A pesquisa sobre a atividade de inteligência desenvolveu-se nas últimas décadas principalmente por meio da discussão sobre a reforma institucional dos serviços de inteligência em contextos políticos pós-autoritários, sobre a constituição de organismos internacionais de cooperação no contexto pós-guerra fria, de análises institucionais sobre a distribuição de poder entre civis e militares, bem como dos debates em torno do acesso à informação.
No país, o número de pesquisas historiográficas relacionadas ao tema ainda é muito pequeno. Nesse sentido, o Dossiê ora apresentado é constituído de uma diversidade de temas correlatos à atividade, cujo recorte cronológico marcadamente recente expõe faces da incipiente emergência do tema enquanto esfera de pesquisa acadêmica no Brasil, ainda fortemente impactada pela produção de cientistas políticos.
Diante da diversidade dos artigos, optamos por dividi-los de acordo com os temas. Nesse sentido, os dois primeiros abordam questões vinculadas à história da atividade de inteligência no Brasil de pontos de vista distintos. O primeiro enquanto evento, uma ditadura militar caracterizada pelo processo de institucionalização do seu sistema repressivo, e o segundo enquanto análise dos produtos desse mesmo evento, dos registros da violência presentes nos acervos documentais produzidos no período.
De forma mais detalhada, o trabalho de Samantha Viz Quadrat, A preparação dos agentes de informação e a ditadura civil-militar no Brasil (1964-1985), aborda o processo de formação e capacitação dos agentes responsáveis pelo desenvolvimento da atividade de inteligência no país durante a recente ditadura militar. Eles, aqui compreendidos como um dos principais atores no desenvolvimento da repressão política no Brasil. Para tanto, a autora discorre sobre o conceito de segurança nacional e os impactos que a Doutrina de Segurança Nacional (DSN) produziu na própria forma de se perceber a missão militar, bem como analisa a influência que o conceito de guerra revolucionária, desenvolvido pelos franceses após a derrota na Guerra da Indochina, acarretaria para o processo repressivo brasileiro. Essa análise é elaborada, sobretudo, amparada nos manuais elaborados pela Escola Superior de Guerra (ESG), desde um período que precede a própria ditadura militar.

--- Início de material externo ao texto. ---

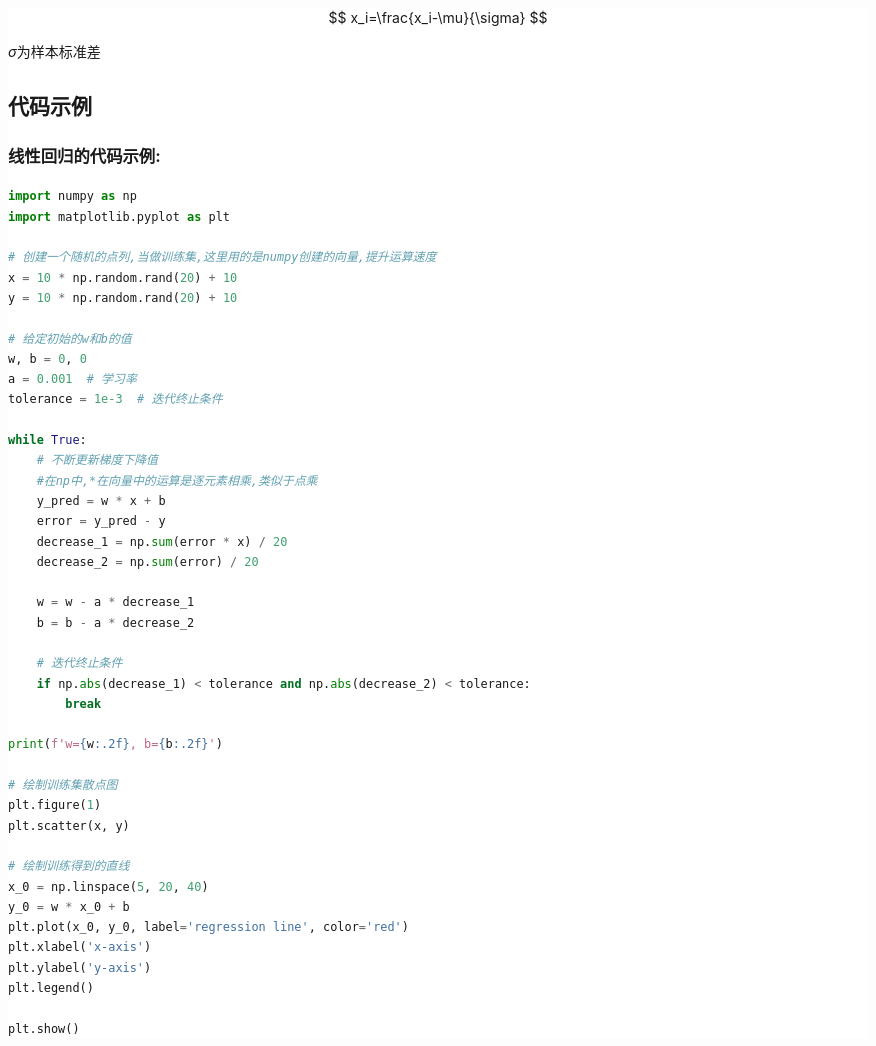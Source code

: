 $$
x_i=\frac{x_i-\mu}{\sigma}
$$

$\sigma$为样本标准差


## 代码示例

### 线性回归的代码示例:

``` python
import numpy as np
import matplotlib.pyplot as plt

# 创建一个随机的点列,当做训练集,这里用的是numpy创建的向量,提升运算速度
x = 10 * np.random.rand(20) + 10
y = 10 * np.random.rand(20) + 10

# 给定初始的w和b的值
w, b = 0, 0
a = 0.001  # 学习率
tolerance = 1e-3  # 迭代终止条件

while True:
    # 不断更新梯度下降值
    #在np中,*在向量中的运算是逐元素相乘,类似于点乘
    y_pred = w * x + b
    error = y_pred - y
    decrease_1 = np.sum(error * x) / 20
    decrease_2 = np.sum(error) / 20
    
    w = w - a * decrease_1
    b = b - a * decrease_2
    
    # 迭代终止条件
    if np.abs(decrease_1) < tolerance and np.abs(decrease_2) < tolerance:
        break

print(f'w={w:.2f}, b={b:.2f}')

# 绘制训练集散点图
plt.figure(1)
plt.scatter(x, y)

# 绘制训练得到的直线
x_0 = np.linspace(5, 20, 40)
y_0 = w * x_0 + b
plt.plot(x_0, y_0, label='regression line', color='red')
plt.xlabel('x-axis')
plt.ylabel('y-axis')
plt.legend()

plt.show()

```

O investimento no binômio informação-repressão analisado por Samantha durante a ditadura teve como consequência, além da institucionalização do uso da violência por parte das Forças Armadas no campo interno, uma gigantesca produção de arquivos sobre ações, suspeitos e análises sobre o comportamento daqueles pejorativamente qualificados como subversivos e terroristas, cuja dimensão de papéis reflete uma tradição caracteristicamente cartorial do comportamento das Forças Armadas. Nesse sentido, em seu artigo, História do Tempo Presente, eventos traumáticos e documentos sensíveis: o caso brasileiro, Carlos Fico realiza uma análise sobre a existência e o desafio de acesso aos fundos documentais produzidos por esse sistema repressivo, considerando o enfoque da História do Tempo Presente e os dilemas enfrentados pelos historiadores nos campos metodológicos e epistemológicos, cuja pesquisa muitas vezes pode acarretar na invasão da privacidade e intimidade das pessoas – tensão que permeia todo o debate em torno desse acesso – , além da intervenção do historiador na sociedade, a partir do momento que ainda predomina um anseio de sua parte pelo direito à verdade. A tensão entre estado e cidadão no acesso à informação constitui ponto crucial do debate.

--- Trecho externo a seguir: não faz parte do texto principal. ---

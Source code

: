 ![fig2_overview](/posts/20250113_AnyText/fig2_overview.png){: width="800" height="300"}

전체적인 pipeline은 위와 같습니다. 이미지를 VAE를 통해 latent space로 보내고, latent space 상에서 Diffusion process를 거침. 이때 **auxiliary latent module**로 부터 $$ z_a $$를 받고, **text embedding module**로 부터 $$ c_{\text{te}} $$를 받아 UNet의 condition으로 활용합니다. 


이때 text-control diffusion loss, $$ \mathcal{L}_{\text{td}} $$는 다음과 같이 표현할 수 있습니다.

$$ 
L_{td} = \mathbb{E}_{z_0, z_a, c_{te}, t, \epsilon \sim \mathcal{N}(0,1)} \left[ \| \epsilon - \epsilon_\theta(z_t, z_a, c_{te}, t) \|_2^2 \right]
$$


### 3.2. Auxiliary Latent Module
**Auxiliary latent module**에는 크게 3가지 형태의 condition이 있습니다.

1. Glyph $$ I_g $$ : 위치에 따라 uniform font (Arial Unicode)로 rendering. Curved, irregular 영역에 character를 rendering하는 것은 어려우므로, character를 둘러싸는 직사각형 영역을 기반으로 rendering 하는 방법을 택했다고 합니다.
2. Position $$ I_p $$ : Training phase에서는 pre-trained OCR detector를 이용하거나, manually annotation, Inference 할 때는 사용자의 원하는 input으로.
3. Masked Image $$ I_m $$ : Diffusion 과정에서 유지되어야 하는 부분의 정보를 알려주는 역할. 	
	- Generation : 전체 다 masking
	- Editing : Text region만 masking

No terceiro artigo é realizado um debate sobre como no período pós Guerra Fria, o Estado tem que gerenciar sua produção de informação, não mais como forma de construir verdades sobre sua atuação, mas como modo de potencializar a administração de informações sensíveis em um contexto de pretensa liderança regional. Assim, em seu trabalho Estado Informacional: implicações para as políticas de informação e de Inteligência no limiar do século XXI, Marta Kerr analisa o processo de transformação do estado burocrático, característico dos séculos XIX e XX, em um chamado “estado informacional”. A ênfase recai sobre o desenvolvimento das novas Tecnologias de Informação (TI’s), e como essas demandam mudanças em relação às políticas de informação praticadas nos anos de 1960 e 1970. Mais especificamente, como essa emergência, associada à nova dinâmica da globalização e da distribuição multipolar do poder, tem demandado eficácia à atividade de inteligência, essencial não apenas para a segurança, como também para viabilizar a competitividade das estruturas econômicas e o desenvolvimento de diferentes nações, em um contexto mundial regido pelo paradigma técnico e econômico das TI’s, fortemente marcado pelo crescimento das rivalidades econômicas.

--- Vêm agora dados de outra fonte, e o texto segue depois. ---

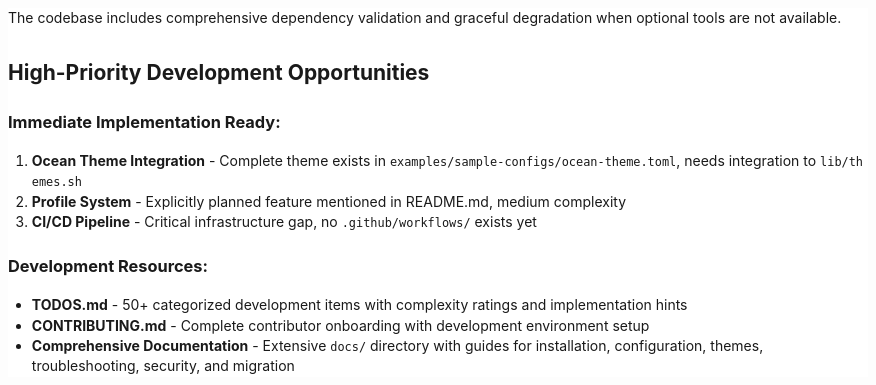 The codebase includes comprehensive dependency validation and graceful degradation when optional tools are not available.

## High-Priority Development Opportunities

### Immediate Implementation Ready:
1. **Ocean Theme Integration** - Complete theme exists in `examples/sample-configs/ocean-theme.toml`, needs integration to `lib/themes.sh`
2. **Profile System** - Explicitly planned feature mentioned in README.md, medium complexity
3. **CI/CD Pipeline** - Critical infrastructure gap, no `.github/workflows/` exists yet

### Development Resources:
- **TODOS.md** - 50+ categorized development items with complexity ratings and implementation hints
- **CONTRIBUTING.md** - Complete contributor onboarding with development environment setup
- **Comprehensive Documentation** - Extensive `docs/` directory with guides for installation, configuration, themes, troubleshooting, security, and migration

Já no quarto artigo os autores procuram identificar padrões de comportamento institucionais e políticos que têm conduzido as falhas e ineficácia da atividade de inteligência desde a Guerra Fria. No trabalho Explicando falhas da inteligência governamental, Marco Cepik e Christiano Ambos procuram identificar, nos estudos de caso narrados pela literatura de inteligência, padrões de comportamento que obstruíram um desempenho eficaz da atividade em distintos países, em diferentes momentos. As análises consideram desde a Crise dos Mísseis em Cuba, na década de 1960, até os ruidosos fracassos do começo do século XXI, como a avaliação realizada pelos EUA que o conduziram à invasão do Iraque, aos atentados à Madrid e à Rússia em 2004. A ênfase recai tanto sobre as distorções cognitivas produzidas pelos analistas de inteligência no processo de produção de inteligência, quanto na interação produtor e consumidor desta mesma inteligência.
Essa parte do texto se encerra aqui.